Although her essays possess a casual sort of a gravity, swooping and diving into topics such as the state of American education, the Old Testament’s place in Christianity, liberalism, and in the final pages, “Cosmology”, Robinson never strays far from the pages populated by her beloved characters. In the essay which gives the book its title, she freely discusses the relationship between her own upbringing in Iowa and the thematic concerns of her first novel, Housekeeping. Her writings on religion, particularly Calvinism and her direct experiences with her Congregationalist faith, of course, were animated to great effect in Gilead.

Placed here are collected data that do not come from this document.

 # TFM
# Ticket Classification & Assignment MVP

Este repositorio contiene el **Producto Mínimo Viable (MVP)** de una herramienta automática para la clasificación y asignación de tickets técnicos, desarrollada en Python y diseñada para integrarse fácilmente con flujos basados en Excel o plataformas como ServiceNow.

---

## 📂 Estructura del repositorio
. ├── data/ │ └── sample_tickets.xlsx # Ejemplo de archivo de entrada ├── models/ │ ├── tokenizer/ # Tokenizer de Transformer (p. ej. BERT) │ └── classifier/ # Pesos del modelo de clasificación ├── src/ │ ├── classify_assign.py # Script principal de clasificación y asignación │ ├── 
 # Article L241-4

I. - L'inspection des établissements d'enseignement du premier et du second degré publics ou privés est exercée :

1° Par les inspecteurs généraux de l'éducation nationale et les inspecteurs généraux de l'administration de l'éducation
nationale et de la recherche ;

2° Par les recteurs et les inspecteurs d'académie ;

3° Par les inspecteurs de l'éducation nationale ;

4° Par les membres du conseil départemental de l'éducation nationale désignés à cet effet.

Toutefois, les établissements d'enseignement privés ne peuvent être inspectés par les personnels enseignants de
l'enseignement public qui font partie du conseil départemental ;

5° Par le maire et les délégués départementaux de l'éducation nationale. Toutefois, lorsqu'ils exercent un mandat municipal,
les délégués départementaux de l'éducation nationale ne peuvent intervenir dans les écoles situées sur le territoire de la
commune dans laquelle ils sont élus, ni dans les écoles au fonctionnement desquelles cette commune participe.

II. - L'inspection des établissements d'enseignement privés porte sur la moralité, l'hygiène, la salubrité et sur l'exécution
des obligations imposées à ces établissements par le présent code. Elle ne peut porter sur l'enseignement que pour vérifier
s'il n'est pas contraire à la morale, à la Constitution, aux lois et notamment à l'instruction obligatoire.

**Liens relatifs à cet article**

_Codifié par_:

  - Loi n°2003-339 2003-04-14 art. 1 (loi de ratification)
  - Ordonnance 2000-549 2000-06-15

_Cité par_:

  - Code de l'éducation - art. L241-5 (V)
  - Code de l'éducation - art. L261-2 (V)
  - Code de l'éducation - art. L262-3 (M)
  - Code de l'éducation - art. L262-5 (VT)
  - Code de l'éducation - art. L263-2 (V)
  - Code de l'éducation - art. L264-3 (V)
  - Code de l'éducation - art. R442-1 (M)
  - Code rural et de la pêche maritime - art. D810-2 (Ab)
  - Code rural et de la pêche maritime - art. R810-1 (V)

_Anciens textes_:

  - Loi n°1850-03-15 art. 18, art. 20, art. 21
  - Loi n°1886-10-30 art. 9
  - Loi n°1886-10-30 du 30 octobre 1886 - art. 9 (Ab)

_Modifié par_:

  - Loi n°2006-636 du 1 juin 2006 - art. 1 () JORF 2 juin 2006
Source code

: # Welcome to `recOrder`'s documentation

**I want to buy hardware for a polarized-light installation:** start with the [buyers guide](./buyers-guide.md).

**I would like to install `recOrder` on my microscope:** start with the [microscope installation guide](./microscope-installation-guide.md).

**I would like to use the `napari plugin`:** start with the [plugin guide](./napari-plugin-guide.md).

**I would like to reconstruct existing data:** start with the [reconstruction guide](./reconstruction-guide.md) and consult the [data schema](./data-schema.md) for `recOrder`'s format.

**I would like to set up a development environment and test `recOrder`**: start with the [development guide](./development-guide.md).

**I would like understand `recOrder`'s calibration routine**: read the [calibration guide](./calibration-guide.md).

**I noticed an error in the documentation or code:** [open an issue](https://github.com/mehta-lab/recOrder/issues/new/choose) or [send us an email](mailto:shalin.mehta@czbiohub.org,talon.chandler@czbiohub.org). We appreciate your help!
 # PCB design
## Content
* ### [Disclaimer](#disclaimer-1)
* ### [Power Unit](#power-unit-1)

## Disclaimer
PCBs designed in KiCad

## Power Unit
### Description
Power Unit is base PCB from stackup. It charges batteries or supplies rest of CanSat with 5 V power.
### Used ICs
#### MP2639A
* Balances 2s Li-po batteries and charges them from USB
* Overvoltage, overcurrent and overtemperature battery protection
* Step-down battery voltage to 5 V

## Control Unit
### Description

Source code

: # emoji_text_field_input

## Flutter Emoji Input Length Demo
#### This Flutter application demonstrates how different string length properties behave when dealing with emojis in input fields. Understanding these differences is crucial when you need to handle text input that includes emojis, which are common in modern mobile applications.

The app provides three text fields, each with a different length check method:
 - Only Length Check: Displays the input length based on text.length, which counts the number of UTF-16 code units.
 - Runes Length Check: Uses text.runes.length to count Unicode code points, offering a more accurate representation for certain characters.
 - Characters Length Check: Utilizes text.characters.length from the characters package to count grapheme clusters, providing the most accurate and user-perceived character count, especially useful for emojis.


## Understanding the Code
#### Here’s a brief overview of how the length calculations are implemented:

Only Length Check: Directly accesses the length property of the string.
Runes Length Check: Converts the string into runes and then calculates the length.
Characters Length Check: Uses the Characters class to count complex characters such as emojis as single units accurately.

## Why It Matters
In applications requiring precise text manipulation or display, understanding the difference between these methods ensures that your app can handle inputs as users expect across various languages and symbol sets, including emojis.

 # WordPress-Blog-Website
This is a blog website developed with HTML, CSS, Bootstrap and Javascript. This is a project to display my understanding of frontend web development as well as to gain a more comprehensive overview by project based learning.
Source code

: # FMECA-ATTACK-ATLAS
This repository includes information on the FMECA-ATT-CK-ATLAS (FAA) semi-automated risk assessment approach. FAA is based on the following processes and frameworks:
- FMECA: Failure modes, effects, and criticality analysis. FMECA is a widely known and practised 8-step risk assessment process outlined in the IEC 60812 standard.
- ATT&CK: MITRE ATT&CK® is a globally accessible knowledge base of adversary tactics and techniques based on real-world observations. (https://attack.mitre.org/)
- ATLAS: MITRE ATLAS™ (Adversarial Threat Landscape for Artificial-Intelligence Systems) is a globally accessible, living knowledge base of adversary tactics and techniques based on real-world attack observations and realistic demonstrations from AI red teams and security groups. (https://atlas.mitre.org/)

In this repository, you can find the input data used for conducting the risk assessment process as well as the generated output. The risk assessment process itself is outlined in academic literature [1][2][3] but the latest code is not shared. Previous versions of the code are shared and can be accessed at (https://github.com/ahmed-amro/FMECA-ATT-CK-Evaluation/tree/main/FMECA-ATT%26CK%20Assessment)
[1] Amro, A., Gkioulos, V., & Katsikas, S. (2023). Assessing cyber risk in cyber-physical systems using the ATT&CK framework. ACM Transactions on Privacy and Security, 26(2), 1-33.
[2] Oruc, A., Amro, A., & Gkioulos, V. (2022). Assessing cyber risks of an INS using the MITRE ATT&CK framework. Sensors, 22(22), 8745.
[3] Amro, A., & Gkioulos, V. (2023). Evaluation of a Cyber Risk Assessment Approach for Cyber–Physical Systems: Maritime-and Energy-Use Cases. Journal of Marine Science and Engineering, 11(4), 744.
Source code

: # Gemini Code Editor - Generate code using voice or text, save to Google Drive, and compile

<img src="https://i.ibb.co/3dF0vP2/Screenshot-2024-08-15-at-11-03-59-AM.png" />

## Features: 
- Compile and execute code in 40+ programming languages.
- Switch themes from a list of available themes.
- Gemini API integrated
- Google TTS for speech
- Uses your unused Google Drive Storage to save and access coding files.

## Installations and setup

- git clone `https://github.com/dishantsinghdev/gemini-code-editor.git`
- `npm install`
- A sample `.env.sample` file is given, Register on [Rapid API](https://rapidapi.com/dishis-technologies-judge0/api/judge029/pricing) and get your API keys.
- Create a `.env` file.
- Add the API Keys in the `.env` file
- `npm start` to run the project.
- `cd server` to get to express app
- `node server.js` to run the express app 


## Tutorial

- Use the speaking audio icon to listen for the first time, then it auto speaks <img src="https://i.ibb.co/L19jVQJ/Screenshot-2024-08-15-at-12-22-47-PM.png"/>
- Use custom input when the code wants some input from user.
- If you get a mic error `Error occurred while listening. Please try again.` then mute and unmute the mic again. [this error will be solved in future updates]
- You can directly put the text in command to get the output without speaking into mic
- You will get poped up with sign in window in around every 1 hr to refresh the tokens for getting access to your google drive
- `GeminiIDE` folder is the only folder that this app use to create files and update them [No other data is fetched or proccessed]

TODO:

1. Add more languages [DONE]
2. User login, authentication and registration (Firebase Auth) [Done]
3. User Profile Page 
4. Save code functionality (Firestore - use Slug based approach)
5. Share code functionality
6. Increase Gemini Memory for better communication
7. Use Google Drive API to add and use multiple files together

Robinson’s rhetorical style has a striking power to intimidate in that her arguments time and again stab at the root of her chosen opponents’ positions by questioning common assumptions and so-called conventional wisdom. That only an author and reader of Robinson’s caliber could command such authority on the page is self-evident; her question is always whether a word really means what so-and-so seems to think, whether there might not be some subtle or long-elided distinction at play. There are a few passages here, especially in the eponymous essay, which offer the same lyrical prose as her novels, but for the most part Robinson’s writing resists the glib simile and presses deeper, asking hard questions and digging into her own extensive store of knowledge for the answers.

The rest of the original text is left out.